Bogan made the move to Vashon in 1990, after staying at a friend’s cabin on Vashon and falling in love with the Island. By then, he was working for the state — heading up the adolescent treatment program for the Division of Alcohol and Substance Abuse. It, too, was a rewarding job: “I got to help people and advocate for children that had chemical dependency,” he said.
But the long commute and the frustrations of working within a bureaucracy wore thin. So three years ago, Bogan returned to his roots in counseling and opened private practices both on Vashon and in West Seattle.
It was a huge transition, he said. He was suddenly working on some of the Island’s toughest issues, seeing not only addicts but also dealers in his small but growing practice — and doing so in a community where everyone, it seems, knows everyone else. “It’s a small-town environment to be doing the confidential work that I do,” he said.
At the same time, Bogan has dived into Island life, and those who work on youth issues say his contributions are significant. As a Vashon Youth Council board member, a member of the Vashon Island Prevention and Intervention Team and a local expert on chemical dependency, Bogan has held workshops, given lectures and talked with classrooms about addiction and recovery.
Amy Ezzo, head of the Vashon Youth Council, said Bogan is highly respected on the Island for his deep commitment to Vashon youth. He routinely pushes for healthy activities for teens, she noted, a critical issue on Vashon, where a lack of things to do can contribute to drug and alcohol use.

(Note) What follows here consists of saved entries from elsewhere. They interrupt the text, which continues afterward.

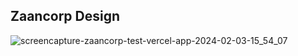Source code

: ## Zaancorp Design

![screencapture-zaancorp-test-vercel-app-2024-02-03-15_54_07](https://github.com/Umer-Aziz/onlineQuran/assets/62507205/d0d132de-f80f-43bb-8760-8313bb5a6e53)
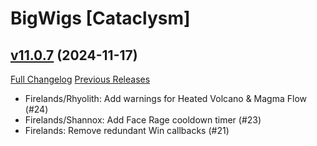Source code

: # BigWigs [Cataclysm]

## [v11.0.7](https://github.com/BigWigsMods/BigWigs_Cataclysm/tree/v11.0.7) (2024-11-17)
[Full Changelog](https://github.com/BigWigsMods/BigWigs_Cataclysm/compare/v11.0.6...v11.0.7) [Previous Releases](https://github.com/BigWigsMods/BigWigs_Cataclysm/releases)

- Firelands/Rhyolith: Add warnings for Heated Volcano & Magma Flow (#24)  
- Firelands/Shannox: Add Face Rage cooldown timer (#23)  
- Firelands: Remove redundant Win callbacks (#21)  
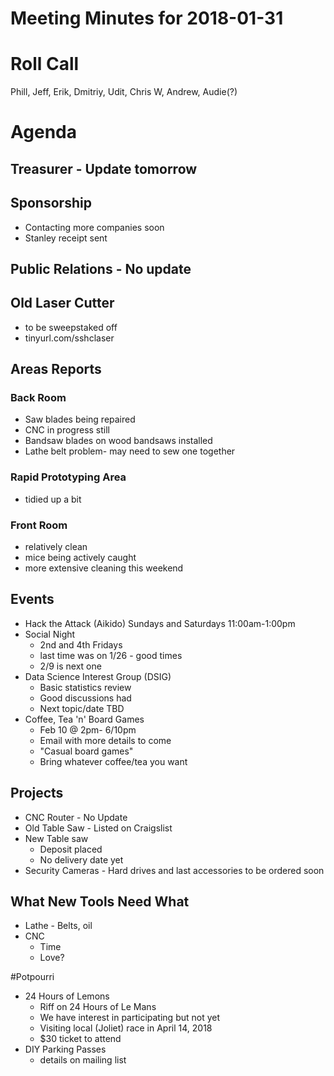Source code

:Meeting Minutes for 2018-01-31
=============================
# Roll Call
Phill, Jeff, Erik, Dmitriy, Udit, Chris W, Andrew, Audie(?)

# Agenda
## Treasurer - Update tomorrow
## Sponsorship
- Contacting more companies soon
- Stanley receipt sent
## Public Relations - No update
## Old Laser Cutter
- to be sweepstaked off
- tinyurl.com/sshclaser
## Areas Reports
### Back Room
- Saw blades being repaired
- CNC in progress still
- Bandsaw blades on wood bandsaws installed
- Lathe belt problem- may need to sew one together
### Rapid Prototyping Area
- tidied up a bit
### Front Room
- relatively clean
- mice being actively caught
- more extensive cleaning this weekend
## Events
- Hack the Attack (Aikido) Sundays and Saturdays 11:00am-1:00pm
- Social Night
  - 2nd and 4th Fridays
  - last time was on 1/26 - good times
  - 2/9 is next one
- Data Science Interest Group (DSIG)
  - Basic statistics review
  - Good discussions had
  - Next topic/date TBD
- Coffee, Tea 'n' Board Games
  - Feb 10 @ 2pm- 6/10pm
  - Email with more details to come
  - "Casual board games"
  - Bring whatever coffee/tea you want 
## Projects
- CNC Router - No Update
- Old Table Saw - Listed on Craigslist
- New Table saw
  - Deposit placed
  - No delivery date yet
- Security Cameras - Hard drives and last accessories to be ordered soon

## What New Tools Need What
- Lathe - Belts, oil
- CNC
  - Time
  - Love?

#Potpourri
- 24 Hours of Lemons
  - Riff on 24 Hours of Le Mans
  - We have interest in participating but not yet
  - Visiting local (Joliet) race in April 14, 2018
  - $30 ticket to attend
- DIY Parking Passes
  - details on mailing list
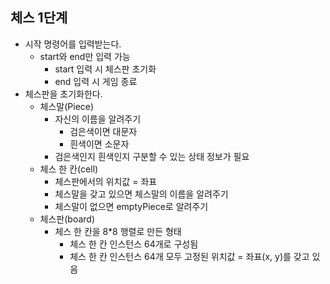 ## 체스 1단계

- 시작 명령어를 입력받는다.
  - start와 end만 입력 가능
    - start 입력 시 체스판 초기화
    - end 입력 시 게임 종료
- 체스판을 초기화한다.
  - 체스말(Piece)
    - 자신의 이름을 알려주기
      - 검은색이면 대문자
      - 흰색이면 소문자
    - 검은색인지 흰색인지 구분할 수 있는 상태 정보가 필요
  - 체스 한 칸(cell)
    - 체스판에서의 위치값 = 좌표
    - 체스말을 갖고 있으면 체스말의 이름을 알려주기
    - 체스말이 없으면 emptyPiece로 알려주기
  - 체스판(board)
    - 체스 한 칸을 8*8 행렬로 만든 형태
      - 체스 한 칸 인스턴스 64개로 구성됨
      - 체스 한 칸 인스턴스 64개 모두 고정된 위치값 = 좌표(x, y)를 갖고 있음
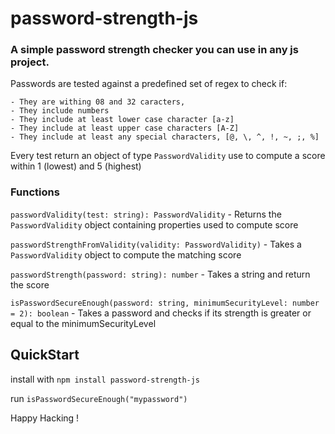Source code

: # password-strength-js

### A simple password strength checker you can use in any js project.

Passwords are tested against a predefined set of regex
to check if:

    - They are withing 08 and 32 caracters,
    - They include numbers
    - They include at least lower case character [a-z]
    - They include at least upper case characters [A-Z]
    - They include at least any special characters, [@, \, ^, !, ~, ;, %]

Every test return an object of type `PasswordValidity` use to compute a score within 1 (lowest) and 5 (highest)

### Functions 

`passwordValidity(test: string): PasswordValidity` - Returns the `PasswordValidity` object containing properties used to compute score


`passwordStrengthFromValidity(validity: PasswordValidity)` - Takes a `PasswordValidity` object to compute the matching score

`passwordStrength(password: string): number` - Takes a string and return the score

`isPasswordSecureEnough(password: string, minimumSecurityLevel: number = 2): boolean` - Takes a password and checks if its strength is greater or equal to the minimumSecurityLevel



## QuickStart

install with `npm install password-strength-js`

run `isPasswordSecureEnough("mypassword")`

Happy Hacking !
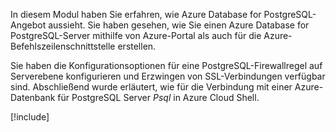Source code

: In diesem Modul haben Sie erfahren, wie Azure Database for PostgreSQL-Angebot aussieht. Sie haben gesehen, wie Sie einen Azure Database for PostgreSQL-Server mithilfe von Azure-Portal als auch für die Azure-Befehlszeilenschnittstelle erstellen.

Sie haben die Konfigurationsoptionen für eine PostgreSQL-Firewallregel auf Serverebene konfigurieren und Erzwingen von SSL-Verbindungen verfügbar sind. Abschließend wurde erläutert, wie für die Verbindung mit einer Azure-Datenbank für PostgreSQL Server _Psql_ in Azure Cloud Shell.

[!include[](../../../includes/azure-sandbox-cleanup.md)]
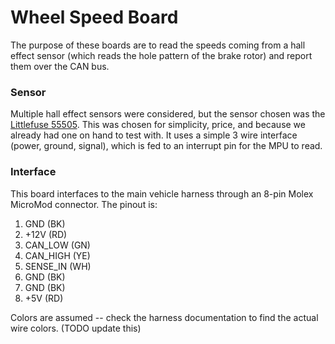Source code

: # Wheel Speed Board

The purpose of these boards are to read the speeds coming from a hall effect sensor (which reads the hole pattern of the brake rotor) and report them over the CAN bus.

### Sensor

Multiple hall effect sensors were considered, but the sensor chosen was the [Littlefuse 55505](https://www.littelfuse.com/~/media/electronics/datasheets/hall_effect_sensors/littelfuse_hall_effect_sensors_55505_datasheet.pdf.pdf). This was chosen for simplicity, price, and because we already had one on hand to test with. It uses a simple 3 wire interface (power, ground, signal), which is fed to an interrupt pin for the MPU to read.

### Interface

This board interfaces to the main vehicle harness through an 8-pin Molex MicroMod connector. The pinout is:

1. GND (BK)
2. +12V (RD)
3. CAN_LOW (GN)
4. CAN_HIGH (YE)
5. SENSE_IN (WH)
6. GND (BK)
7. GND (BK)
8. +5V (RD)

Colors are assumed -- check the harness documentation to find the actual wire colors. (TODO update this)

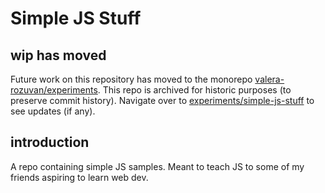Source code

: # Simple JS Stuff

## wip has moved

Future work on this repository has moved to the monorepo [valera-rozuvan/experiments](https://github.com/valera-rozuvan/experiments). This repo is archived for historic purposes (to preserve commit history). Navigate over to [experiments/simple-js-stuff](https://github.com/valera-rozuvan/experiments/tree/main/simple-js-stuff) to see updates (if any).

## introduction

A repo containing simple JS samples. Meant to teach JS to some of my friends aspiring to learn web dev.
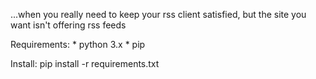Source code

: ...when you really need to keep your rss client satisfied, but the site you want isn't offering rss feeds

Requirements:
    * python 3.x
    * pip

Install:
    pip install -r requirements.txt
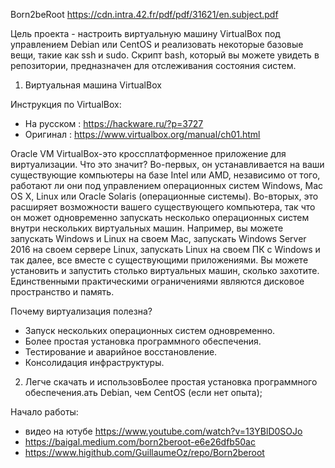 Born2beRoot
https://cdn.intra.42.fr/pdf/pdf/31621/en.subject.pdf

Цель проекта - настроить виртуальную машину VirtualBox под управлением Debian или CentOS и реализовать некоторые базовые вещи, такие как ssh и sudo. Скрипт bash, который вы можете увидеть в репозитории, предназначен для отслеживания состояния систем.


1) Виртуальная машина VirtualBox

Инструкция по VirtualBox:
- На русском : https://hackware.ru/?p=3727
- Оригинал   : https://www.virtualbox.org/manual/ch01.html

Oracle VM VirtualBox-это кроссплатформенное приложение для виртуализации. Что это значит? Во-первых, он устанавливается на ваши существующие компьютеры на базе Intel или AMD, независимо от того, работают ли они под управлением операционных систем Windows, Mac OS X, Linux или Oracle Solaris (операционные системы). Во-вторых, это расширяет возможности вашего существующего компьютера, так что он может одновременно запускать несколько операционных систем внутри нескольких виртуальных машин. Например, вы можете запускать Windows и Linux на своем Mac, запускать Windows Server 2016 на своем сервере Linux, запускать Linux на своем ПК с Windows и так далее, все вместе с существующими приложениями. Вы можете установить и запустить столько виртуальных машин, сколько захотите. Единственными практическими ограничениями являются дисковое пространство и память.

Почему виртуализация полезна?
- Запуск нескольких операционных систем одновременно.
- Более простая установка программного обеспечения.
- Тестирование и аварийное восстановление.
- Консолидация инфраструктуры.

2) Легче скачать и использовБолее простая установка программного обеспечения.ать Debian, чем CentOS (если нет опыта);

Начало работы:
- видео на ютубе https://www.youtube.com/watch?v=13YBlD0SOJo
- https://baigal.medium.com/born2beroot-e6e26dfb50ac
- https://www.higithub.com/GuillaumeOz/repo/Born2beroot

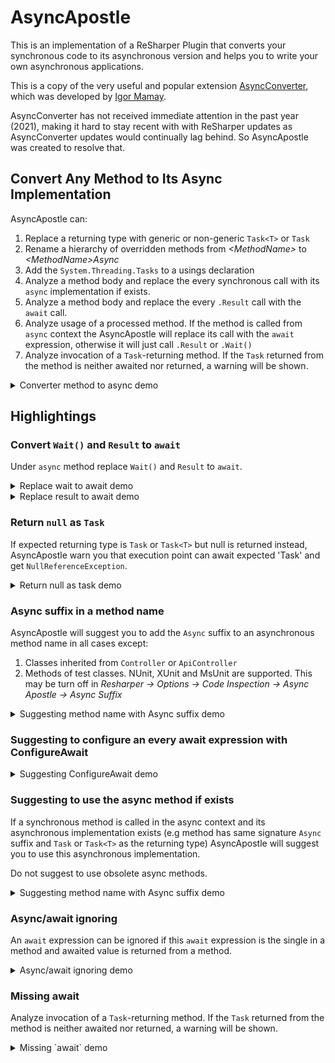# AsyncApostle

This is an implementation of a ReSharper Plugin that converts your synchronous code to its asynchronous version and helps you to write your own asynchronous applications.

This is a copy of the very useful and popular extension [AsyncConverter](https://github.com/BigBabay/AsyncConverter), which was developed by [Igor Mamay](https://github.com/BigBabay). 

AsyncConverter has not received immediate attention in the past year (2021), making it hard to stay recent with with ReSharper updates as AsyncConverter updates would continually lag behind. So AsyncApostle was created to resolve that.

## Convert Any Method to Its Async Implementation

AsyncApostle can:

1. Replace a returning type with generic or non-generic `Task<T>` or `Task`
2. Rename a hierarchy of overridden methods from _&lt;MethodName&gt;_ to _&lt;MethodName&gt;Async_
3. Add the `System.Threading.Tasks` to a usings declaration
4. Analyze a method body and replace the every synchronous call with its `async` implementation if exists.
5. Analyze a method body and replace the every `.Result` call with the `await` call.
6. Analyze usage of a processed method. If the method is called from `async` context the AsyncApostle will replace its call with the `await` expression, otherwise it will just call `.Result` or `.Wait()`
7. Analyze invocation of a `Task`-returning method. If the `Task` returned from the method is neither awaited nor returned, a warning will be shown.

<details>
    <summary>Converter method to async demo</summary>

![Converter method to async](ReadMe/MethodToAsyncApostle.gif)
</details>

## Highlightings

### Convert `Wait()` and `Result` to `await`

Under `async` method replace `Wait()` and `Result` to `await`.

<details>
    <summary>Replace wait to await demo</summary>

![Replace wait to await](ReadMe/ReplaceWait.gif)
</details>

<details>
    <summary>Replace result to await demo</summary>

![Replace result to await](ReadMe/ReplaceResult.gif)
</details>

### Return `null` as `Task`

If expected returning type is `Task` or `Task<T>` but null is returned instead, AsyncApostle warn you that execution point can await expected 'Task' and get `NullReferenceException`.

<details>
    <summary>Return null as task demo</summary>

    ![Return null as task](ReadMe/ReturnNullAsTask.gif)
</details>

### Async suffix in a method name

AsyncApostle will suggest you to add the `Async` suffix to an asynchronous method name in all cases except:

1. Classes inherited from `Controller` or `ApiController`
2. Methods of test classes. NUnit, XUnit and MsUnit are supported. This may be turn off in _Resharper &rarr; Options &rarr; Code Inspection &rarr; Async Apostle &rarr; Async Suffix_

<details>
    <summary>Suggesting method name with Async suffix demo</summary>

![Suggesting method name with Async suffix](ReadMe/Naming.gif)
</details>

### Suggesting to configure an every await expression with ConfigureAwait

<details>
    <summary>Suggesting ConfigureAwait demo</summary>

![Suggesting ConfigureAwait](ReadMe/ConfigureAwait.gif)
</details>

### Suggesting to use the async method if exists

If a synchronous method is called in the async context and its asynchronous implementation exists (e.g method has same signature `Async` suffix and `Task` or `Task<T>` as the returning type) AsyncApostle will suggest you to use this asynchronous implementation.

Do not suggest to use obsolete async methods.

<details>
    <summary>Suggesting method name with Async suffix demo</summary>

![Suggesting method name with Async suffix](ReadMe/CanBeUseAsyncMethod.gif)
</details>

### Async/await ignoring

An `await` expression can be ignored if this `await` expression is the single in a method and awaited value is returned from a method.

<details>
    <summary>Async/await ignoring demo</summary>

![Async/await ignoring](ReadMe/AsyncAwaitMayBeElided.gif)
</details>

### Missing await

Analyze invocation of a `Task`-returning method. If the `Task` returned from the method is neither awaited nor returned, a warning will be shown. 

<details>
    <summary>Missing `await` demo</summary>

![Missing await](ReadMe/MissingAwait.gif)
</details>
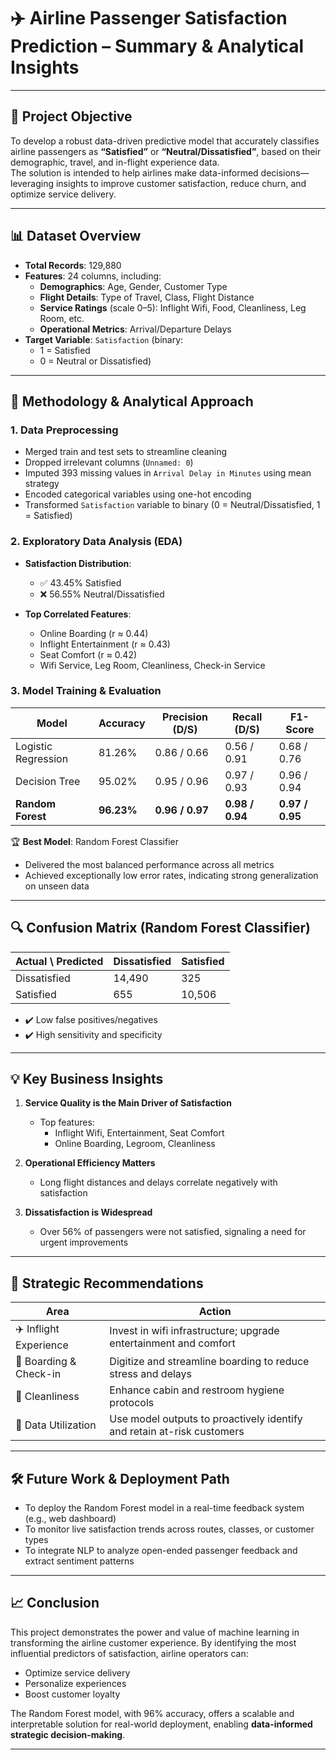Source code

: # ✈️ Airline Passenger Satisfaction Prediction – Summary & Analytical Insights

---

## 📌 Project Objective

To develop a robust data-driven predictive model that accurately classifies airline passengers as **“Satisfied”** or **“Neutral/Dissatisfied”**, 
based on their demographic, travel, and in-flight experience data.  
The solution is intended to help airlines make data-informed decisions—leveraging insights to improve customer satisfaction, reduce churn, and optimize service delivery.

---

## 📊 Dataset Overview

- **Total Records**: 129,880
- **Features**: 24 columns, including:
  - **Demographics**: Age, Gender, Customer Type  
  - **Flight Details**: Type of Travel, Class, Flight Distance  
  - **Service Ratings** (scale 0–5): Inflight Wifi, Food, Cleanliness, Leg Room, etc.  
  - **Operational Metrics**: Arrival/Departure Delays  
- **Target Variable**: `Satisfaction` (binary:  
  - 1 = Satisfied  
  - 0 = Neutral or Dissatisfied)

---

## 🧪 Methodology & Analytical Approach

### 1. Data Preprocessing
- Merged train and test sets to streamline cleaning  
- Dropped irrelevant columns (`Unnamed: 0`)  
- Imputed 393 missing values in `Arrival Delay in Minutes` using mean strategy  
- Encoded categorical variables using one-hot encoding  
- Transformed `Satisfaction` variable to binary (0 = Neutral/Dissatisfied, 1 = Satisfied)

### 2. Exploratory Data Analysis (EDA)
- **Satisfaction Distribution**:
  - ✅ 43.45% Satisfied  
  - ❌ 56.55% Neutral/Dissatisfied  

- **Top Correlated Features**:
  - Online Boarding (r ≈ 0.44)  
  - Inflight Entertainment (r ≈ 0.43)  
  - Seat Comfort (r ≈ 0.42)  
  - Wifi Service, Leg Room, Cleanliness, Check-in Service

### 3. Model Training & Evaluation

| Model               | Accuracy | Precision (D/S) | Recall (D/S) | F1-Score      |
|---------------------|----------|------------------|--------------|---------------|
| Logistic Regression | 81.26%   | 0.86 / 0.66       | 0.56 / 0.91  | 0.68 / 0.76   |
| Decision Tree       | 95.02%   | 0.95 / 0.96       | 0.97 / 0.93  | 0.96 / 0.94   |
| **Random Forest**   | **96.23%** | **0.96 / 0.97** | **0.98 / 0.94** | **0.97 / 0.95** |

🏆 **Best Model**: Random Forest Classifier  
- Delivered the most balanced performance across all metrics  
- Achieved exceptionally low error rates, indicating strong generalization on unseen data

---

## 🔍 Confusion Matrix (Random Forest Classifier)

| Actual \ Predicted | Dissatisfied | Satisfied |
|--------------------|--------------|-----------|
| Dissatisfied        | 14,490       | 325       |
| Satisfied           | 655          | 10,506    |

- ✔️ Low false positives/negatives  
- ✔️ High sensitivity and specificity  

---

## 💡 Key Business Insights

1. **Service Quality is the Main Driver of Satisfaction**  
   - Top features:  
     - Inflight Wifi, Entertainment, Seat Comfort  
     - Online Boarding, Legroom, Cleanliness  

2. **Operational Efficiency Matters**  
   - Long flight distances and delays correlate negatively with satisfaction

3. **Dissatisfaction is Widespread**  
   - Over 56% of passengers were not satisfied, signaling a need for urgent improvements

---

## 🚀 Strategic Recommendations

| Area                   | Action                                                                 |
|------------------------|------------------------------------------------------------------------|
| ✈️ Inflight Experience | Invest in wifi infrastructure; upgrade entertainment and comfort       |
| 📲 Boarding & Check-in | Digitize and streamline boarding to reduce stress and delays           |
| 🧼 Cleanliness         | Enhance cabin and restroom hygiene protocols                           |
| 🧠 Data Utilization    | Use model outputs to proactively identify and retain at-risk customers |

---

## 🛠️ Future Work & Deployment Path

- To deploy the Random Forest model in a real-time feedback system (e.g., web dashboard)
- To monitor live satisfaction trends across routes, classes, or customer types
- To integrate NLP to analyze open-ended passenger feedback and extract sentiment patterns

---

## 📈 Conclusion

This project demonstrates the power and value of machine learning in transforming the airline customer experience. 
By identifying the most influential predictors of satisfaction, airline operators can:
- Optimize service delivery
- Personalize experiences
- Boost customer loyalty

The Random Forest model, with 96% accuracy, offers a scalable and interpretable solution for real-world deployment, enabling **data-informed strategic decision-making**.

---

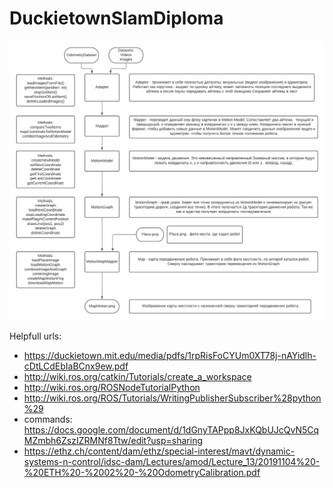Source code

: # DuckietownSlamDiploma

![plot](SlamArchitecture.jpg)


Helpfull urls:
- https://duckietown.mit.edu/media/pdfs/1rpRisFoCYUm0XT78j-nAYidlh-cDtLCdEbIaBCnx9ew.pdf
- http://wiki.ros.org/catkin/Tutorials/create_a_workspace
- http://wiki.ros.org/ROSNodeTutorialPython
- http://wiki.ros.org/ROS/Tutorials/WritingPublisherSubscriber%28python%29
- commands: https://docs.google.com/document/d/1dGnyTAPpp8JxKQbUJcQvN5CqMZmbh6ZszIZRMNf8Ttw/edit?usp=sharing
- https://ethz.ch/content/dam/ethz/special-interest/mavt/dynamic-systems-n-control/idsc-dam/Lectures/amod/Lecture_13/20191104%20-%20ETH%20-%2002%20-%20OdometryCalibration.pdf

“Stephen is a very passionate person, especially when it comes to providing healthy activities for youth on the Island,” she said.
Bogan has developed a special interest in father-son relationships — in part, he said, because of his own need to find healing. His father died 25 years ago of Lou Gehrig’s Disease, when Bogan was 32 and hadn’t yet found a chance to repair what had been a sometimes difficult relationship.
“In my grief, I started reaching out to read books, finding songs and poems and stories about fathers,” he said.
It’s a work that has come full circle. In an unexpected turn of events, Bogan has recently become a parent himself. When a good friend passed away last summer, Bogan took on guardianship of her 14-year-old son.
Meg White, a fellow Vashon counselor who considers Bogan an excellent resource for Island youth, said she deeply respects Bogan’s decision, an act of integrity that says much about the content of his character. “He’s a man who walks his talk,” she said.
As for Bogan, he acknowledges that becoming a parent at age 57 has had its challenges. “It certainly was not my plan,” he said. But it’s also been “awesome and wondrous,” he added, and has made life at Sugar Mountain, his home on the southern edge of Vashon, even more of a haven.
Now, he said, when he considers his life, he marvels at the new chapters that keep opening up — decades after he got off the path of his own potentially destructive addiction.
“I really feel fortunate to have gotten through my drinking without damaging myself or other people too much, and to now have this wonderful life … and a 14-year-old in my home who calls it his house as well,” he said. “I feel very fortunate.”